Extract exactly and only the lines of the data below, starting at the line with "for adaptive design" and stopping after the final line.

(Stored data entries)
- - - -
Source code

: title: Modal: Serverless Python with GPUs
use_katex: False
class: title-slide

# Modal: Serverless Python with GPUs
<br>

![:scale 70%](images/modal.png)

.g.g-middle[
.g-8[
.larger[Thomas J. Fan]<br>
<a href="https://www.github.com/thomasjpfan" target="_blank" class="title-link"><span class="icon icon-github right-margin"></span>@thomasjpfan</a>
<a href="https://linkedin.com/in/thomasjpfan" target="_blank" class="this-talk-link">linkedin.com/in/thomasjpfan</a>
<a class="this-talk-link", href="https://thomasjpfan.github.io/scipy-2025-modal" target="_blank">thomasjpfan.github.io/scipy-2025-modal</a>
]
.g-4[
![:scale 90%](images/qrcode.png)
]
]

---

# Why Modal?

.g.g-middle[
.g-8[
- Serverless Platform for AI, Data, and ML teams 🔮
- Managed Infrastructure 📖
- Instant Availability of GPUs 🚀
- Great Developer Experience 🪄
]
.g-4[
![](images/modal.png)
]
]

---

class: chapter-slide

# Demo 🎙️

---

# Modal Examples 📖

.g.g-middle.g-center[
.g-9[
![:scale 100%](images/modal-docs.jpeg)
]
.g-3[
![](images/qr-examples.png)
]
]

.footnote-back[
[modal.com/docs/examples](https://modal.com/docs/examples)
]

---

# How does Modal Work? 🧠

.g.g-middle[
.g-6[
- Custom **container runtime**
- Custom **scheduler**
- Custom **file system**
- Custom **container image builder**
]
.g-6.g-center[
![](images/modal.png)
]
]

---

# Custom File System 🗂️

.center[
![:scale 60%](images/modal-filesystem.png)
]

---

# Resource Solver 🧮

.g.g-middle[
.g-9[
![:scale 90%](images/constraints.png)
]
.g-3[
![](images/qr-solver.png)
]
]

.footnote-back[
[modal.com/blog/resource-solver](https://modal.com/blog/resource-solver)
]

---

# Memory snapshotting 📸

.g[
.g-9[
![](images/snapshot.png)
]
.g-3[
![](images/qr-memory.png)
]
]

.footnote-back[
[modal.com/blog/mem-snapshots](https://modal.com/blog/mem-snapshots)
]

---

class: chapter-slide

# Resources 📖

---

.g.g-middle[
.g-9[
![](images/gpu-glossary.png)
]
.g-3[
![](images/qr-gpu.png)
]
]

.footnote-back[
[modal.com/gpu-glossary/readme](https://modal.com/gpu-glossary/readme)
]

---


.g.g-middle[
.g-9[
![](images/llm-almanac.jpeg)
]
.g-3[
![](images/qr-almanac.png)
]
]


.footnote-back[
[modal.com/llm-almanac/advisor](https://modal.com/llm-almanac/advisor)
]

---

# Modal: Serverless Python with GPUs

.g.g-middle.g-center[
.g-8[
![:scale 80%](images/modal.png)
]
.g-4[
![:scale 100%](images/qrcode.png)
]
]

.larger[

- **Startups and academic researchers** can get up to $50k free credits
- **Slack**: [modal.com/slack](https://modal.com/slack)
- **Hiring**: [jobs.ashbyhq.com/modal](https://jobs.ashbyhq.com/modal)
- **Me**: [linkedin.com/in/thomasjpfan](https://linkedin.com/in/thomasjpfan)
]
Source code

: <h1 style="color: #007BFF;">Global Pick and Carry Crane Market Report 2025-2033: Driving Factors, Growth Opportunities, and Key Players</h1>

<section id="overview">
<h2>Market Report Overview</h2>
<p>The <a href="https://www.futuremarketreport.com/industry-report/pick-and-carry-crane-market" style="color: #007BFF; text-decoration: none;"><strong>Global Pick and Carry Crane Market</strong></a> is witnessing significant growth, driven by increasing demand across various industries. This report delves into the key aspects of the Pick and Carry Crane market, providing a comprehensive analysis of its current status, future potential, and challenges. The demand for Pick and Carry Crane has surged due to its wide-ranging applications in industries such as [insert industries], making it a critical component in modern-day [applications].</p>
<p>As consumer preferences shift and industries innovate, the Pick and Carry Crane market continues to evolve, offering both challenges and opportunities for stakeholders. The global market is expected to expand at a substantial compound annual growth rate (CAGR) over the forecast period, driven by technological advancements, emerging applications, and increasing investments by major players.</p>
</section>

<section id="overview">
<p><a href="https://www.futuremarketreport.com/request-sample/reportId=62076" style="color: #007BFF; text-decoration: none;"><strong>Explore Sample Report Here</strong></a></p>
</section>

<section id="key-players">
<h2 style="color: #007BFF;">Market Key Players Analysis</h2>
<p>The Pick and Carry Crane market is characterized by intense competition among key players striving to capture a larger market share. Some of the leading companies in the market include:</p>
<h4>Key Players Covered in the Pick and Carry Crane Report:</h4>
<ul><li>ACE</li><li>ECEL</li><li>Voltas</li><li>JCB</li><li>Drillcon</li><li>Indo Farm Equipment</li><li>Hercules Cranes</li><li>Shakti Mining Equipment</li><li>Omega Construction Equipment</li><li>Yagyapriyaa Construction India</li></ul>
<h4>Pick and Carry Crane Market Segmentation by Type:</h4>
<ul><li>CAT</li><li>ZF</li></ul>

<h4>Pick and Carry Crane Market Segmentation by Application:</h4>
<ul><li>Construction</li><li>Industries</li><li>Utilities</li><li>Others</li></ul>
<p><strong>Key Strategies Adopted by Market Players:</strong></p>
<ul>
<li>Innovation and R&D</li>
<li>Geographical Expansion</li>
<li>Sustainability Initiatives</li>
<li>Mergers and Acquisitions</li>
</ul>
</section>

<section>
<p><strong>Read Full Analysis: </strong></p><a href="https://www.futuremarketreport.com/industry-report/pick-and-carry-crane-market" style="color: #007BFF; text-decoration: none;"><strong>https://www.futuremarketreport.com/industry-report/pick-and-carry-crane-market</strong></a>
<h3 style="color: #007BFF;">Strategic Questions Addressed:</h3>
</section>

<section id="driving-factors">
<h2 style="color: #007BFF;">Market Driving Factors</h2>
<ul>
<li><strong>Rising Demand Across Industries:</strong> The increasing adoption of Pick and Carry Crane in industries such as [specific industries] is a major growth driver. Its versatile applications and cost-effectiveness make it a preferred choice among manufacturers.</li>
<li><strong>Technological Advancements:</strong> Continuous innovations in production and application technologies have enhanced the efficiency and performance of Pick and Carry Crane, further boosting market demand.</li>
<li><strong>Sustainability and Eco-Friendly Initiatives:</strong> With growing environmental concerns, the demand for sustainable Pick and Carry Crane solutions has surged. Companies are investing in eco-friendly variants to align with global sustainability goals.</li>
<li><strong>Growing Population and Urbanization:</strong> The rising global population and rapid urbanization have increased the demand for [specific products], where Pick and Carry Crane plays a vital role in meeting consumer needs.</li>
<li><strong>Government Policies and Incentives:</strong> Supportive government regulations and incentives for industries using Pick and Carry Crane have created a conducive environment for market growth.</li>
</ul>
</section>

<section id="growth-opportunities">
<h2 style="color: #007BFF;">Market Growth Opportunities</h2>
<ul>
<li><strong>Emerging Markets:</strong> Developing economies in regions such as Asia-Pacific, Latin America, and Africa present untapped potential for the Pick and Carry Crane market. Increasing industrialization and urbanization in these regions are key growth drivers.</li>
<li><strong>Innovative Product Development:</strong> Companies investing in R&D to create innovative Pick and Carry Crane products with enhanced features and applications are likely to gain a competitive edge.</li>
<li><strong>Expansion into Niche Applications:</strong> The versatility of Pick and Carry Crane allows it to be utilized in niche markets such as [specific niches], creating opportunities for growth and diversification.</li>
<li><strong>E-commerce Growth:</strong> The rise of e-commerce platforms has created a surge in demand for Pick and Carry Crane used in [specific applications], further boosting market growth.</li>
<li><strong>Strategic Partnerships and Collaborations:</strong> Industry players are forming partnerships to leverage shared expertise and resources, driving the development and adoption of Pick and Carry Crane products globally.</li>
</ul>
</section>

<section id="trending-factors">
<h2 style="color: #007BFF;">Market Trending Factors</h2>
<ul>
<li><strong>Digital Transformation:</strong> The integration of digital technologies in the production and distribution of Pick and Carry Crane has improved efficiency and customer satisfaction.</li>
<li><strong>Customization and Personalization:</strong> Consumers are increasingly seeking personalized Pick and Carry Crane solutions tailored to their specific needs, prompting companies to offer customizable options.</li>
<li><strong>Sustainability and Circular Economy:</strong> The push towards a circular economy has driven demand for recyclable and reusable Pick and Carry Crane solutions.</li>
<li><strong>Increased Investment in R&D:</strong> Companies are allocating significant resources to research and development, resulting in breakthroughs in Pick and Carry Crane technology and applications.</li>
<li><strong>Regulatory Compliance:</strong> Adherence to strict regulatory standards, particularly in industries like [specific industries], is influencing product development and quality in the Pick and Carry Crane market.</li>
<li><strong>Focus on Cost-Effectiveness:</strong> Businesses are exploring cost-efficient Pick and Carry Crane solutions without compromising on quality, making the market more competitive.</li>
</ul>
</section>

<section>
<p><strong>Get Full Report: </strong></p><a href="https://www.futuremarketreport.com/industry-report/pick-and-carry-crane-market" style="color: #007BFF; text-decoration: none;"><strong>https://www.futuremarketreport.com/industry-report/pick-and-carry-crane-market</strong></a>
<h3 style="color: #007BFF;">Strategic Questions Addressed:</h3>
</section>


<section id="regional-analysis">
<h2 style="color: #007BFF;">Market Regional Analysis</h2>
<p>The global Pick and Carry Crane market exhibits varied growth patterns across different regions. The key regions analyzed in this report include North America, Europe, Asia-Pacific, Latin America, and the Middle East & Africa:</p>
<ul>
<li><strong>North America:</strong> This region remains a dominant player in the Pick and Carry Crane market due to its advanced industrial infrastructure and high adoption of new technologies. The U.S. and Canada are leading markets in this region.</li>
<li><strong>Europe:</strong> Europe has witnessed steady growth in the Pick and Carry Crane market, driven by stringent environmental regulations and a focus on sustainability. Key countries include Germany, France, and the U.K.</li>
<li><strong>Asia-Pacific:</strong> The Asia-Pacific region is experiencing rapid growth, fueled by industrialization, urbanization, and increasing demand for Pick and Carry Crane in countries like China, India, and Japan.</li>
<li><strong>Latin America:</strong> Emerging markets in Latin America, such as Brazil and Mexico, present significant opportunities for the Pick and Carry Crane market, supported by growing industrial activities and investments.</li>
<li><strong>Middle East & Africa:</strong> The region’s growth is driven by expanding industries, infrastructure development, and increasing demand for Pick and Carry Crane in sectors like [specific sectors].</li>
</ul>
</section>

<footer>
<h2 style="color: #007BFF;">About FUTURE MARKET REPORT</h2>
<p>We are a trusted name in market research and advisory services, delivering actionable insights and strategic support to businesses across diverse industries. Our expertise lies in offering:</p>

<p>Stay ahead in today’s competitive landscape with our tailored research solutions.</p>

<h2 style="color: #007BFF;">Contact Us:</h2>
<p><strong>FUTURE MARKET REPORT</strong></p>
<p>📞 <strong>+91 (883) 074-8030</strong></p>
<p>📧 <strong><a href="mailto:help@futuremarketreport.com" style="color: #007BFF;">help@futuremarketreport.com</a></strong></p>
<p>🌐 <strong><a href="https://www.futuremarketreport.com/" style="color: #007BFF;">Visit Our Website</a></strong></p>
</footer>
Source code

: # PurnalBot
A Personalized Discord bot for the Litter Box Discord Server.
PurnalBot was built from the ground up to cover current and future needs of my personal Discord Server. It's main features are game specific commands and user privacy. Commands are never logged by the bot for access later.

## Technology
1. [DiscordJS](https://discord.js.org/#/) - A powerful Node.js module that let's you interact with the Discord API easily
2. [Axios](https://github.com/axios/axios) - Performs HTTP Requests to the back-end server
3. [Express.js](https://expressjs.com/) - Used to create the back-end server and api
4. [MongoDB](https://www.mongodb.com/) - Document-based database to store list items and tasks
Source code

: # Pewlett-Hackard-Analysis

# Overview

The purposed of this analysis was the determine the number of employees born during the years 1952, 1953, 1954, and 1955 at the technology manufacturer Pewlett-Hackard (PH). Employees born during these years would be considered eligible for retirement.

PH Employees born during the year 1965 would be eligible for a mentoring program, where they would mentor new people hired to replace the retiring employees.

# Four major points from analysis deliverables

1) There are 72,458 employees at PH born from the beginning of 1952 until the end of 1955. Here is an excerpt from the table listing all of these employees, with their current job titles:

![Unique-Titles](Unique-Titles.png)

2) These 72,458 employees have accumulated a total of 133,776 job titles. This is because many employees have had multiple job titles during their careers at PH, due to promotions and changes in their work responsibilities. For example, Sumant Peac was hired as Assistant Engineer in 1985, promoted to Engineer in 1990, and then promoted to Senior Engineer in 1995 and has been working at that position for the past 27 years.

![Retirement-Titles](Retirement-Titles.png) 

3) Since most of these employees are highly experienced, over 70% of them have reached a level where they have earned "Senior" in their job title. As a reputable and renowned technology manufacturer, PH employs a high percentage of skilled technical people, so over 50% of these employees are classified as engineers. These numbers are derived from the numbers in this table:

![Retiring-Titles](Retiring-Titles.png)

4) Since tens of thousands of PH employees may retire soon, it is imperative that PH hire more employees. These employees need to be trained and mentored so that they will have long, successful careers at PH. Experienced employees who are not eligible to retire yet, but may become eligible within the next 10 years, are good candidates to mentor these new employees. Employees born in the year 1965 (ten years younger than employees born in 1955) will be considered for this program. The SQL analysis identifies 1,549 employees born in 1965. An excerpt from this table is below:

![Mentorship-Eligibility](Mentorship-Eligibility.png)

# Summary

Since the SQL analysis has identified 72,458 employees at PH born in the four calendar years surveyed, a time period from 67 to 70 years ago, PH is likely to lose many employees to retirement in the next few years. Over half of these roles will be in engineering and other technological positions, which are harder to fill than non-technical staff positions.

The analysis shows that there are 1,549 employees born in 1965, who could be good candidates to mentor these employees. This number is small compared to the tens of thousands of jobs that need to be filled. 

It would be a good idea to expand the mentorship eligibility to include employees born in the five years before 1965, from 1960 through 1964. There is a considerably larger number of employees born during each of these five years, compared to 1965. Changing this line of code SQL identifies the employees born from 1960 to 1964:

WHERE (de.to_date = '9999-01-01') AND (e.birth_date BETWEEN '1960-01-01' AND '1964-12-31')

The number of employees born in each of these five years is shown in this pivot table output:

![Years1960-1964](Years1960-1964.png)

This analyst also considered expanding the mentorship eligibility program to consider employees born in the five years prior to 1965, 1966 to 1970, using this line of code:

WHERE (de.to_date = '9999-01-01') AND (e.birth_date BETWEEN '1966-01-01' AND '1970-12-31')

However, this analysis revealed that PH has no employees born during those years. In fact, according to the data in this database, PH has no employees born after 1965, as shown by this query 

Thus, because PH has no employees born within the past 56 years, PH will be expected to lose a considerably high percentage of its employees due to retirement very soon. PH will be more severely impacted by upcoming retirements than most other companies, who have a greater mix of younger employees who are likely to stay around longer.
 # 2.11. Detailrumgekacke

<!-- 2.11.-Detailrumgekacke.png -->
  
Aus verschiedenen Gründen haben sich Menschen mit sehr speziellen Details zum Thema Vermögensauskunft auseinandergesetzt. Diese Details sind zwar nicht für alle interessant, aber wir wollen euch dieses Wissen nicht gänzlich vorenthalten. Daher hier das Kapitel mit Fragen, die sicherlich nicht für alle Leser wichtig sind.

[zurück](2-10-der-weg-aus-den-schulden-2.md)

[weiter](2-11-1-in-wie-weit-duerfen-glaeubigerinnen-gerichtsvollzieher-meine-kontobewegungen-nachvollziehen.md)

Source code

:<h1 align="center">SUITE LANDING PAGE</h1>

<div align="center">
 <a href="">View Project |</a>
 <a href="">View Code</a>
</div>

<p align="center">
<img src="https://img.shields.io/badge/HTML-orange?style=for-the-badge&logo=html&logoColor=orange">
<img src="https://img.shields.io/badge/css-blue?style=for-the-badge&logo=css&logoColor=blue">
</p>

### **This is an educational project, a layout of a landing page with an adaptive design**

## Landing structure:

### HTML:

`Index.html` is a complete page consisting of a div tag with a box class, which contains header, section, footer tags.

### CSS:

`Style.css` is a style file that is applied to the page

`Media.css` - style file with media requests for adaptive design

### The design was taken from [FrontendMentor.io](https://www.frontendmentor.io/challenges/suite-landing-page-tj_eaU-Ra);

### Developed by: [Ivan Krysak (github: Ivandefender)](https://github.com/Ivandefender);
- - - -
Exercise answer »
`Media.css` - style file with media requests for adaptive design

### The design was taken from [FrontendMentor.io](https://www.frontendmentor.io/challenges/suite-landing-page-tj_eaU-Ra);

### Developed by: [Ivan Krysak (github: Ivandefender)](https://github.com/Ivandefender);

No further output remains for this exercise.